• _THE PROBLEM_
Could you output every record below exactly, leaving out the pictures?

• _MATERIAL PROVIDED_
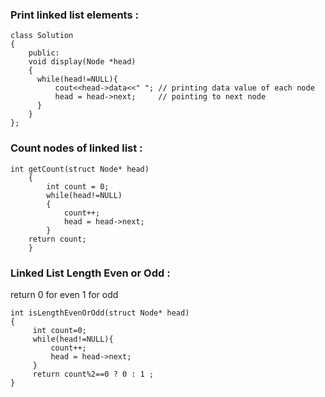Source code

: ### Print linked list elements :

```
class Solution
{
    public:
    void display(Node *head)
    {
      while(head!=NULL){
          cout<<head->data<<" "; // printing data value of each node
          head = head->next;     // pointing to next node
      }
    }
};
```

### Count nodes of linked list :

```
int getCount(struct Node* head)
    {   
        int count = 0;
        while(head!=NULL)
        {
            count++;
            head = head->next;
        }
    return count;     
    }
```

### Linked List Length Even or Odd :

return 0 for even 1 for odd

```
int isLengthEvenOrOdd(struct Node* head)
{
     int count=0;
     while(head!=NULL){
         count++;
         head = head->next;
     }
     return count%2==0 ? 0 : 1 ;
}
```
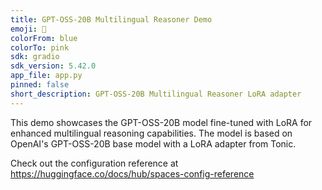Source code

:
 ```yaml
---
title: GPT-OSS-20B Multilingual Reasoner Demo
emoji: 🌟
colorFrom: blue
colorTo: pink
sdk: gradio
sdk_version: 5.42.0
app_file: app.py
pinned: false
short_description: GPT-OSS-20B Multilingual Reasoner LoRA adapter
---
```


This demo showcases the GPT-OSS-20B model fine-tuned with LoRA for enhanced multilingual reasoning capabilities. The model is based on OpenAI's GPT-OSS-20B base model with a LoRA adapter from Tonic.

Check out the configuration reference at https://huggingface.co/docs/hub/spaces-config-reference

• _RESULT OF THIS EXERCISE_
Source code

: ### Print linked list elements :

```
class Solution
{
    public:
    void display(Node *head)
    {
      while(head!=NULL){
          cout<<head->data<<" "; // printing data value of each node
          head = head->next;     // pointing to next node
      }
    }
};
```

### Count nodes of linked list :

```
int getCount(struct Node* head)
    {   
        int count = 0;
        while(head!=NULL)
        {
            count++;
            head = head->next;
        }
    return count;     
    }
```

### Linked List Length Even or Odd :

return 0 for even 1 for odd

```
int isLengthEvenOrOdd(struct Node* head)
{
     int count=0;
     while(head!=NULL){
         count++;
         head = head->next;
     }
     return count%2==0 ? 0 : 1 ;
}
```
Source code

:
 ```yaml
---
title: GPT-OSS-20B Multilingual Reasoner Demo
emoji: 🌟
colorFrom: blue
colorTo: pink
sdk: gradio
sdk_version: 5.42.0
app_file: app.py
pinned: false
short_description: GPT-OSS-20B Multilingual Reasoner LoRA adapter
---
```


This demo showcases the GPT-OSS-20B model fine-tuned with LoRA for enhanced multilingual reasoning capabilities. The model is based on OpenAI's GPT-OSS-20B base model with a LoRA adapter from Tonic.

Check out the configuration reference at https://huggingface.co/docs/hub/spaces-config-reference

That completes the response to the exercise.